Innate immune system was losing the battle. It causes lots of collateral damage into tissues. Slowing down the virus simply isn’t enough as viruses are usually much faster. But the site of infection calls many cells with the help of the cytokines and chemokines. Some of the generated T and B cells leave the lymph node and circulate in the blood. They once in a while bump into the blood vessel but that doesn’t stop them. Except for certain blood vessels. In this case these are the blood vessels of the site of infection. These are particularly sticky for these cells. First, a weak adhesion to selectins causes the cell to roll on the blood vessel walls. Then a stronger adhesion is formed and the T and B cells can stop and squeeze themselves through the cell-cell junctions of the epithelial cells of the blood vessel. This process is called extravasation. Further chemotactic cues within the tissue guide the lymphocytes to the site of infection. Some of these cells are the cytotoxic T cells. They recognize infected cells due to MHC-I-antigen complexes. These cells report themselves to have the virus antigen. Cytotoxic T cells destroy them specifically, as their TCR binds strongly to the MHC-I+antigen. Some viruses try to prevent this by disabling MHC-I. Then natural killer cells kills those cells for not having any MHC-I. This is like being arrested for not carrying any ID. Most importantly, things are about to change as T cells joined the fight. There is not much escape from the immune system.

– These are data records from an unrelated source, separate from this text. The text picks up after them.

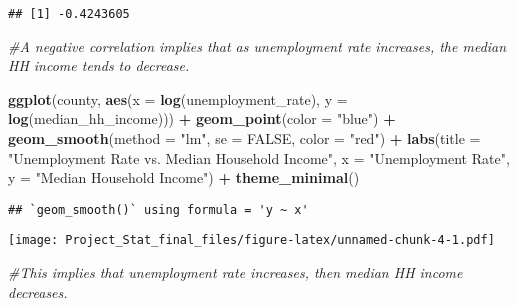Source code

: \documentclass[
]{article}
\newenvironment{Shaded}{\begin{snugshade}}{\end{snugshade}}
\newcommand{\AttributeTok}[1]{\textcolor[rgb]{0.13,0.29,0.53}{#1}}
\newcommand{\CommentTok}[1]{\textcolor[rgb]{0.56,0.35,0.01}{\textit{#1}}}
\newcommand{\ConstantTok}[1]{\textcolor[rgb]{0.56,0.35,0.01}{#1}}
\newcommand{\FunctionTok}[1]{\textcolor[rgb]{0.13,0.29,0.53}{\textbf{#1}}}
\newcommand{\NormalTok}[1]{#1}
\newcommand{\OtherTok}[1]{\textcolor[rgb]{0.56,0.35,0.01}{#1}}
\newcommand{\SpecialCharTok}[1]{\textcolor[rgb]{0.81,0.36,0.00}{\textbf{#1}}}
\newcommand{\StringTok}[1]{\textcolor[rgb]{0.31,0.60,0.02}{#1}}
\begin{document}
\begin{Shaded}
\end{Shaded}

\begin{verbatim}
## [1] -0.4243605
\end{verbatim}

\begin{Shaded}
\begin{Highlighting}[]
\CommentTok{\#A negative correlation implies that as unemployment rate increases, the median HH income tends to decrease.}

\FunctionTok{ggplot}\NormalTok{(county, }\FunctionTok{aes}\NormalTok{(}\AttributeTok{x =} \FunctionTok{log}\NormalTok{(unemployment\_rate), }\AttributeTok{y =} \FunctionTok{log}\NormalTok{(median\_hh\_income))) }\SpecialCharTok{+}
  \FunctionTok{geom\_point}\NormalTok{(}\AttributeTok{color =} \StringTok{"blue"}\NormalTok{) }\SpecialCharTok{+}
  \FunctionTok{geom\_smooth}\NormalTok{(}\AttributeTok{method =} \StringTok{"lm"}\NormalTok{, }\AttributeTok{se =} \ConstantTok{FALSE}\NormalTok{, }\AttributeTok{color =} \StringTok{"red"}\NormalTok{) }\SpecialCharTok{+}
  \FunctionTok{labs}\NormalTok{(}\AttributeTok{title =} \StringTok{"Unemployment Rate vs. Median Household Income"}\NormalTok{,}
       \AttributeTok{x =} \StringTok{"Unemployment Rate"}\NormalTok{, }\AttributeTok{y =} \StringTok{"Median Household Income"}\NormalTok{) }\SpecialCharTok{+}
  \FunctionTok{theme\_minimal}\NormalTok{()}
\end{Highlighting}
\end{Shaded}

\begin{verbatim}
## `geom_smooth()` using formula = 'y ~ x'
\end{verbatim}

\texttt{[image: Project\_Stat\_final\_files/figure-latex/unnamed-chunk-4-1.pdf]}

\begin{Shaded}
\begin{Highlighting}[]
\CommentTok{\#This implies that unemployment rate increases, then median HH income decreases.}
\end{Highlighting}
\end{Shaded}
\end{document}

“They see me rolling, they hatin'”

B cells can be activated either without the help of T cells (T cell independent antigens, hereafter TI) or with the help of T cells (T cell dependent antigens, TD). TIs are mostly molecules other than proteins , whereas TDs are mostly proteins (for simplicity of this article). Naive (doesn’t know if it will recognize any antigen yet) B cells in the lymph nodes can take up proteins if their BCR binds to an antigen and process them similar to DCs. Likewise, they also present it on their MHC-II. A T cell, which is already activated can find this B cell and activate it, because this T cell have also the ability to bind the same peptide/antigen. This interaction contains other information. T cell presents ligands (proteins that are signals) on their surface and secretes cytokines. B cell catches these signals and from now on this is an active B cell. An active B cell’s strongest weapon/function is to produce those famous antibodies. First class of antibodies produces are IgMs. These are group of 5 antibody units in one molecule, as the first antibodies may not be that strong. B cells meanwhile, divide to produce more cells, in which they randomly slightly change the recipe for the antibodies they produce. Some recipes decrease the quality of the antibody but some increase it. The ones that have a better quality (stronger binding to the pathogen) also receive higher chance of survival. Also with better antibodies they switch from IgM (5x) to IgGs (1x). B cells turn into antibody factories. Now body has finally gained the upper hand in this battle. This response is faster than the viral replication.

Nice abs
by Pedro Veliça

Any released virus is almost immediately covered with antibodies, as they bind like magnets. Viral particles are unable to reenter any cell and also they are eaten up by immune cells. Complement system helps with the destruction of each viral particles. Some antibodies bind to infected cells to call the immune system for their destruction. Remnants of dead cells are cleared up by macrophages and injured tissues start to repair. With the decreased of damage and viral particles, immune systems starts to decrease inflammation. Many lymphocytes start to die as there is no need for them anymore. Only few B and T cells are lucky to survive and become memory cells. They will wait for a long time until this virus is back. This whole mechanism is so amazing and efficient that enables larger animals like us to survive viral infections. Without it even a common cold can become a deadly disease. It even simulates an evolutionary model within a single individual. B lymphocytes mutate to make better receptors and antibodies. Best ones proliferate (divide) more than the others. But it also comes with a price. I will discuss this in autoimmunity part.